Gece görüşmek üzere konuklarını bir bir yolcu eden Poyraz, Defne'yi giderken görünce şaşırdı.
‘’Sen partiye katılmıyor musun?’’
‘’Hayır yeterince geç oldu.’’
‘’Kıyafeti sorun ediyorsan hazırlatmıştım sana.’’
‘’Yok artık eve gitmem gerekiyor.’’
Poyraz muhabbeti uzatmak için elinden geleni yaptı.
''Ve beni tebrik etmeden gidecektin demek neyse ben seni tebrik ederim ve teşekkür ederim beni, defilemi rezil etmediğin için.''
'' Övüyor musun sövüyor musun bir anlasam!! Rica ederim parasını peşin almıştım. ‘’
‘’Yeni bir işe var mısın benle?’’
‘’Almayayım alana da mani olmayayım. Başarılarınızın devamını dilerim.''
''Teşekkür ederim ama düşünmeni tavsiye etmeden duramayacağım. Eve bırakayım mı seni?''
Ev! Doğru ya Defne eve gidemeyecekti ki bu gece, peki nereye gidecekti? İşte bunun cevabı yoktu. Uzun süren sessizliğin ardından ‘’gitmiyorsun eve değil mi?’’ diye soran Poyraz onun eve gitmeyeceğini anladı.
‘’Defne? Senin bir evin var değil mi?’’
‘’Ne kadar saçma bir soru bu. Elbette var.
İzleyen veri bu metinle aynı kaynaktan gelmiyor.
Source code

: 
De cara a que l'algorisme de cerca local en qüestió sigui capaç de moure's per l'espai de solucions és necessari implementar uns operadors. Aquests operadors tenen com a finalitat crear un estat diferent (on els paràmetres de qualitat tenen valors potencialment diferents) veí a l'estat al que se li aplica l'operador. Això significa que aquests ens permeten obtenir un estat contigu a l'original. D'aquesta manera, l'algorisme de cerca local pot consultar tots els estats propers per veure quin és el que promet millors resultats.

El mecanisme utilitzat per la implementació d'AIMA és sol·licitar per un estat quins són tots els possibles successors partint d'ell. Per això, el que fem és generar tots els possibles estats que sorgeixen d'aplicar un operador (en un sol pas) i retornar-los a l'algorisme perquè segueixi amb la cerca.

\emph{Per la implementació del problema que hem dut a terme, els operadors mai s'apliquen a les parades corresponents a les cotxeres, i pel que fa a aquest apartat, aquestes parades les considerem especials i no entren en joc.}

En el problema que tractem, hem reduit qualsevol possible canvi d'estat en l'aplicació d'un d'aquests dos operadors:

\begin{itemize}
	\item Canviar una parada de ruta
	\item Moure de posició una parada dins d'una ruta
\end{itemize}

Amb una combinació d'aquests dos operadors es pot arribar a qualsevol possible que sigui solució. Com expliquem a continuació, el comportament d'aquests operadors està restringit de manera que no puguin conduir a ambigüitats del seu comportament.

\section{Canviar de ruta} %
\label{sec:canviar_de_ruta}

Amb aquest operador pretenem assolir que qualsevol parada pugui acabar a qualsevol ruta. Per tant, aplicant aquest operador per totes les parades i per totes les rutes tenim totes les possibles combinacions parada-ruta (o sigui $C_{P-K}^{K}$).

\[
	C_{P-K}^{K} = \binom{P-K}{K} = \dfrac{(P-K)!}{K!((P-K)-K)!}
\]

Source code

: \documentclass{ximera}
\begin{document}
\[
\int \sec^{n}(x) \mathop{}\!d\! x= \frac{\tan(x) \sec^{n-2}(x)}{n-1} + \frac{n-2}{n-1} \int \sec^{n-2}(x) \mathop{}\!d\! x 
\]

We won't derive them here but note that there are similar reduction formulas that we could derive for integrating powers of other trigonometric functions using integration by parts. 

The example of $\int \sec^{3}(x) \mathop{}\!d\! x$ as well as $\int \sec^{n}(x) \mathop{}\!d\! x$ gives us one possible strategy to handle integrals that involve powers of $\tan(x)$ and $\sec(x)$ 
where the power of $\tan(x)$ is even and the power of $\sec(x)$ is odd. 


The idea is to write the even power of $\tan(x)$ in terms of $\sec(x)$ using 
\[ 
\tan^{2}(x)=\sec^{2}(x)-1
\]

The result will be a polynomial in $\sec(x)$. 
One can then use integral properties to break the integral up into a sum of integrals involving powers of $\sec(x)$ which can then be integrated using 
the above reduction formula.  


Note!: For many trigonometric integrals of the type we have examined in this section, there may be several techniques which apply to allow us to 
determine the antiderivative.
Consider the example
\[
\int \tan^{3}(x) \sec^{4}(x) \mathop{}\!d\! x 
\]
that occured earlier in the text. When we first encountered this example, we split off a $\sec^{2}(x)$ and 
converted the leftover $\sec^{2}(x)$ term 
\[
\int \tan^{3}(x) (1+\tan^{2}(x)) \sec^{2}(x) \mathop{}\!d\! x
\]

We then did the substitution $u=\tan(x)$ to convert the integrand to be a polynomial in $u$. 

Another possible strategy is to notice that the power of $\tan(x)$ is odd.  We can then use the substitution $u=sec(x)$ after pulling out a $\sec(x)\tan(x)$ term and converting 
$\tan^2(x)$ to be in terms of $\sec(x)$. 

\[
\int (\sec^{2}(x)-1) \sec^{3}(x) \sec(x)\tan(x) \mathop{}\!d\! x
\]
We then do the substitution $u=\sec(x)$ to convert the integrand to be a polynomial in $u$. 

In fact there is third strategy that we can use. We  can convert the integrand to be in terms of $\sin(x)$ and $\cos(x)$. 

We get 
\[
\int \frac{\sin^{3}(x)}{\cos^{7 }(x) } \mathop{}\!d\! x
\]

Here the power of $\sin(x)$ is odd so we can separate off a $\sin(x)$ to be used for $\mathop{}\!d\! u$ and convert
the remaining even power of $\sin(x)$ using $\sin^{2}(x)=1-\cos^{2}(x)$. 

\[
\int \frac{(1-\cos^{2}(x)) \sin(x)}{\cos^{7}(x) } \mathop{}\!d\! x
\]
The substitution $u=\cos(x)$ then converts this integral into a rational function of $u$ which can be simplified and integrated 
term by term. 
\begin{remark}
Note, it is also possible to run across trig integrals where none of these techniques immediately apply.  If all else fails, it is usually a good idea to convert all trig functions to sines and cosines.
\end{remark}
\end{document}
Sokakta yaşamıyorum ya.’’
'' Benimle gel gideceğin yere bırakayım seni, gidecek bir yerin yoksa da bende kalır yarın gidersin.''
‘’Tek başına mı yaşıyorsun?’’
Poyraz gülüşüne engel olamadı.
‘’Annem babamla kalıyorum.’’
Defne kendisiyle kafa bulduğunu düşünse de üstelemedi. Telefonunu kontrol etti. Ahu aramıştı fakat şu saatte aramayı istemedi.
‘’Parti?’’
Körün istediği bir göz Allah vermişti iki göz. Sadece konuşmak isteyen Poyraz’a misafirdi bu gece Defne.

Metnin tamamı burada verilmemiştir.